I think this is a great instructive thread. The minds on this forum all interacting serve to teach so much. :)

1. A roller locked breech (or nearly any retarded or delayed lock action) is not locked at all. It is force working against a mechanical disadvantage calculated to counteract the back thrust of the cartridge just enough to let the bullet exit before opening under dangerous pressure.

2. A mechanically locked breech, like an AR15 or an M1 has a positive mechanical lock exactly like a bolt action that must be physically unlocked before the breech can open.

3. You can test either of these assertions by taking a cleaning rod and bearing down on the action. You can move the roller lock. You cannot move the mechanical lock unless you move the linkage first.
 
I don't think it does. The flutes reduce the amount of contact between the brass and the steel chamber and allow it to be extracted without tearing the case rim. The "gas floating" stuff is hype and BS. They use that to explain the black soot. The breech is really opening when there is high pressure, imho.

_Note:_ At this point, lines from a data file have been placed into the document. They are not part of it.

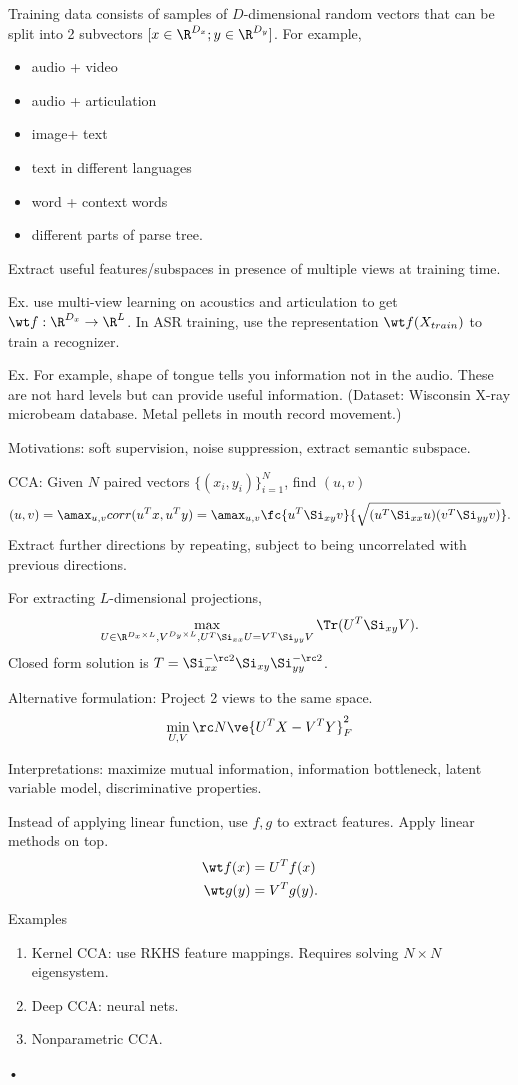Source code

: Training data consists of samples of $D$-dimensional random vectors that can be split into 2 subvectors $[x\in \R^{D_x};y\in \R^{D_y}]$.  For example,
\begin{itemize}
\item
audio + video
\item
audio + articulation
\item
image+ text
\item
text in different languages
\item
word + context words
\item
different parts of parse tree.
\end{itemize}
Extract useful features/subspaces in presence of multiple views at training time.

Ex. use multi-view learning on acoustics and articulation to get $\wt f:\R^{D_x}\to \R^L$. In ASR training, use the representation $\wt f(X_{train})$ to train a recognizer.

Ex. For example, shape of tongue tells you information not in the audio. These are not hard levels but can provide useful information. (Dataset: Wisconsin X-ray microbeam database. Metal pellets in mouth record movement.)

Motivations: soft supervision, noise suppression, extract semantic subspace.

CCA: Given $N$ paired vectors $\{(x_i,y_i)\}_{i=1}^N$, find $(u,v)$
$$
(u,v) = \amax_{u,v} corr(u^Tx,u^Ty) = \amax_{u,v} \fc{u^T \Si_{xy}v}{\sqrt{(u^T \Si_{xx}u)(v^T \Si_{yy}v)}}.
$$
Extract further directions by repeating, subject to being uncorrelated with previous directions.

For extracting $L$-dimensional projections,
$$
\max_{U\in \R^{D_x\times L},V^{D_y\times L},U^T\Si_{xx}U = V^T\Si_{yy}V} \Tr(U^T\Si_{xy}V).
$$
Closed form solution is $T=\Si_{xx}^{-\rc 2} \Si_{xy} \Si_{yy}^{-\rc2}$.

Alternative formulation: Project 2 views to the same space.
$$
\min_{U,V} \rc N\ve{U^TX-V^TY}_F^2
$$

Interpretations: maximize mutual information, information bottleneck, latent variable model, discriminative properties.

Instead of applying linear function, use $f,g$ to extract features. Apply linear methods on top. 
\begin{align}
\wt f(x) &= U^Tf(x)\\
\wt g(y) &= V^T g(y).
\end{align}
Examples
\begin{enumerate}
\item
Kernel CCA: use RKHS feature mappings. Requires solving $N\times N$ eigensystem.
\item
Deep CCA: neural nets.
\item
Nonparametric CCA.
\end{enumerate}•

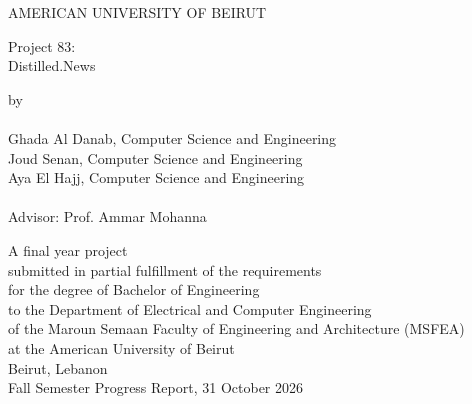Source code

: \begin{titlepage}
\begin{center}
\LARGE{AMERICAN UNIVERSITY OF BEIRUT\\}
\vspace{3cm}

\LARGE{Project 83:\\
Distilled.News\\}
\vspace{2cm}

\normalsize{by\\ ~\\}
\Large{Ghada Al Danab, Computer Science and Engineering \\
Joud Senan, Computer Science and Engineering \\
Aya El Hajj, Computer Science and Engineering \\
~\\
Advisor: Prof. Ammar Mohanna\\
}
\vspace{2cm}

\normalsize{A final year project\\}
\normalsize{submitted in partial fulfillment of the requirements\\}
\normalsize{for the degree of Bachelor of Engineering\\}
\small{to the Department of Electrical and Computer Engineering\\}
\normalsize{of the Maroun Semaan Faculty of Engineering and Architecture (MSFEA)\\}
\normalsize{at the American University of Beirut\\}
\normalsize{Beirut, Lebanon\\}
\vspace{.4cm}
\normalsize{Fall Semester Progress Report, 31 October 2026}
\end{center}
\end{titlepage}
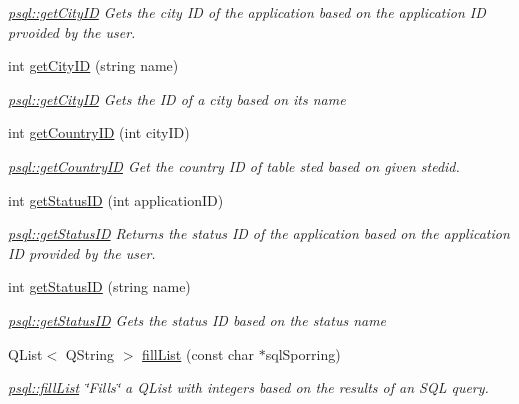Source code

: \begin{DoxyCompactItemize}
\begin{DoxyCompactList}\small\item\em \mbox{\hyperlink{classpsql_af3462a12dc106e0ca8df4fa8fcf28436}{psql\+::get\+City\+ID}} Gets the city ID of the application based on the application ID prvoided by the user. \end{DoxyCompactList}\item 
int \mbox{\hyperlink{classpsql_a0c33b3f48064ba75abaa4b0b58eb1ccd}{get\+City\+ID}} (string name)
\begin{DoxyCompactList}\small\item\em \mbox{\hyperlink{classpsql_af3462a12dc106e0ca8df4fa8fcf28436}{psql\+::get\+City\+ID}} Gets the ID of a city based on its name \end{DoxyCompactList}\item 
int \mbox{\hyperlink{classpsql_a81d02dc0350ba11d90257914078ba432}{get\+Country\+ID}} (int city\+ID)
\begin{DoxyCompactList}\small\item\em \mbox{\hyperlink{classpsql_a81d02dc0350ba11d90257914078ba432}{psql\+::get\+Country\+ID}} Get the country ID of table sted based on given stedid. \end{DoxyCompactList}\item 
int \mbox{\hyperlink{classpsql_a9c02c92c09cb60c35d24375673b7df06}{get\+Status\+ID}} (int application\+ID)
\begin{DoxyCompactList}\small\item\em \mbox{\hyperlink{classpsql_a9c02c92c09cb60c35d24375673b7df06}{psql\+::get\+Status\+ID}} Returns the status ID of the application based on the application ID provided by the user. \end{DoxyCompactList}\item 
int \mbox{\hyperlink{classpsql_a9d13aebcb6d151719769207238865e75}{get\+Status\+ID}} (string name)
\begin{DoxyCompactList}\small\item\em \mbox{\hyperlink{classpsql_a9c02c92c09cb60c35d24375673b7df06}{psql\+::get\+Status\+ID}} Gets the status ID based on the status name \end{DoxyCompactList}\item 
Q\+List$<$ Q\+String $>$ \mbox{\hyperlink{classpsql_a2ad41caea89dc5af0b55b12f6394fbf5}{fill\+List}} (const char $\ast$sql\+Sporring)
\begin{DoxyCompactList}\small\item\em \mbox{\hyperlink{classpsql_a2ad41caea89dc5af0b55b12f6394fbf5}{psql\+::fill\+List}} \char`\"{}\+Fills\char`\"{} a Q\+List with integers based on the results of an S\+QL query. \end{DoxyCompactList}\item 

\end{DoxyCompactItemize}
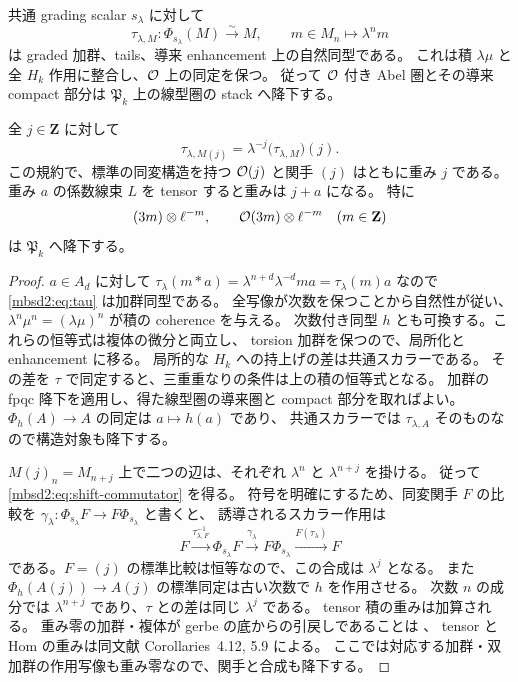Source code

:\begin{proposition}
\label{mbsd2:prop:scalar-weight}
共通 grading scalar $s_\lambda$ に対して
\begin{equation}\label{mbsd2:eq:tau}
 \tau_{\lambda,M}:\Phi_{s_\lambda}(M)\xrightarrow{\sim}M,
 \qquad m\in M_n\longmapsto\lambda^n m
\end{equation}
は graded 加群、tails、導来 enhancement 上の自然同型である。
これは積 $\lambda\mu$ と全 $H_k$ 作用に整合し、$\mathcal O$ 上の同定を保つ。
従って $\mathcal O$ 付き Abel 圏とその導来 compact 部分は
$\mathfrak P_k$ 上の線型圏の stack へ降下する。

全 $j\in\mathbf Z$ に対して
\begin{equation}\label{mbsd2:eq:shift-commutator}
 \tau_{\lambda,M(j)}
   =\lambda^{-j}\bigl(\tau_{\lambda,M}\bigr)(j).
\end{equation}
この規約で、標準の同変構造を持つ $\mathcal O(j)$ と関手 $(j)$ はともに重み $j$ である。
重み $a$ の係数線束 $L$ を tensor すると重みは $j+a$ になる。
特に
\begin{equation}\label{mbsd2:eq:corrected-shift}
 (3m)\otimes\ell^{-m},\qquad
 \mathcal O(3m)\otimes\ell^{-m}\quad(m\in\mathbf Z)
\end{equation}
は $\mathfrak P_k$ へ降下する。
\end{proposition}

\begin{proof}
$a\in A_d$ に対して
$\tau_\lambda(m*a)=\lambda^{n+d}\lambda^{-d}ma
=\tau_\lambda(m)a$ なので \eqref{mbsd2:eq:tau} は加群同型である。
全写像が次数を保つことから自然性が従い、
$\lambda^n\mu^n=(\lambda\mu)^n$ が積の coherence を与える。
次数付き同型 $h$ とも可換する。これらの恒等式は複体の微分と両立し、
torsion 加群を保つので、局所化と enhancement に移る。
局所的な $H_k$ への持上げの差は共通スカラーである。
その差を $\tau$ で同定すると、三重重なりの条件は上の積の恒等式となる。
加群の fpqc 降下を適用し、得た線型圏の導来圏と compact 部分を取ればよい。
$\Phi_h(A)\to A$ の同定は $a\mapsto h(a)$ であり、
共通スカラーでは $\tau_{\lambda,A}$ そのものなので構造対象も降下する。

$M(j)_n=M_{n+j}$ 上で二つの辺は、それぞれ $\lambda^n$ と $\lambda^{n+j}$ を掛ける。
従って \eqref{mbsd2:eq:shift-commutator} を得る。
符号を明確にするため、同変関手 $F$ の比較を
$\gamma_\lambda:\Phi_{s_\lambda}F\to F\Phi_{s_\lambda}$ と書くと、
誘導されるスカラー作用は
\begin{equation}\label{mbsd2:eq:functor-weight}
 F\xrightarrow{\tau_{\lambda,F}^{-1}}\Phi_{s_\lambda}F
 \xrightarrow{\gamma_\lambda}F\Phi_{s_\lambda}
 \xrightarrow{F(\tau_\lambda)}F
\end{equation}
である。$F=(j)$ の標準比較は恒等なので、この合成は $\lambda^j$ となる。
また $\Phi_h(A(j))\to A(j)$ の標準同定は古い次数で $h$ を作用させる。
次数 $n$ の成分では $\lambda^{n+j}$ であり、$\tau$ との差は同じ $\lambda^j$ である。
tensor 積の重みは加算される。
重み零の加群・複体が gerbe の底からの引戻しであることは
\cite[Propositions~4.10, 5.7]{NFMBerghSchnurer}、
tensor と Hom の重みは同文献 Corollaries~4.12, 5.9 による。
ここでは対応する加群・双加群の作用写像も重み零なので、関手と合成も降下する。
\end{proof}

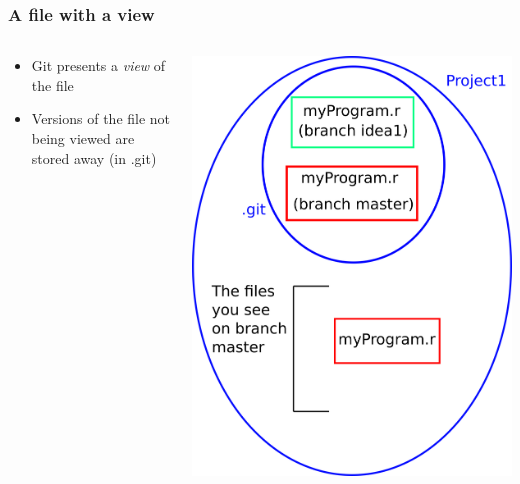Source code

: \documentclass{beamer}
\begin{document}
\begin{frame}
  \frametitle{A file with a view}
  \begin{columns}[T]
    \begin{column}{.5\textwidth}
      \begin{itemize}
      \item Git presents a \emph{view} of the file
      \item Versions of the file not being viewed are stored away (in
        \alert{.git})
      \end{itemize}
    \end{column}
    \begin{column}{.5\textwidth}
      \includegraphics[width=\textwidth]{with_git1.png}
    \end{column}
  \end{columns}
\end{frame}
\end{document}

If you take the extractor out, the case will NOT still be stuck to the bolt face. As i have done this. If Southern Raider were wrong, then the bolt shold stay in contact with the case throughout the recoil and then possibly reclose on and chamber it provided their is not a magazine in the gun, and that it was fired strait upwards (to remove gravity from simply making the case fall off ofthe bolt face.) The fact that the carrier IS moving faster pulls the bolt face away from the case head for a moment when the extractor has been removed. Long enough for the gas/wind pressure to disorent the case enough to "stovepipe" but not completely eject because it is not moving fast enough to stay with the bolt face, due to the fact that the rearward energy of the faster moving carrier was not transferred to the case via the extractor not being there.
 
The history of Auto Ordnance would have been different had JT Thompson et al known of chamber fluting. Combined with the Blish lock this could very well have put a select fire infantry arm into the hands of grunts as early as 1918.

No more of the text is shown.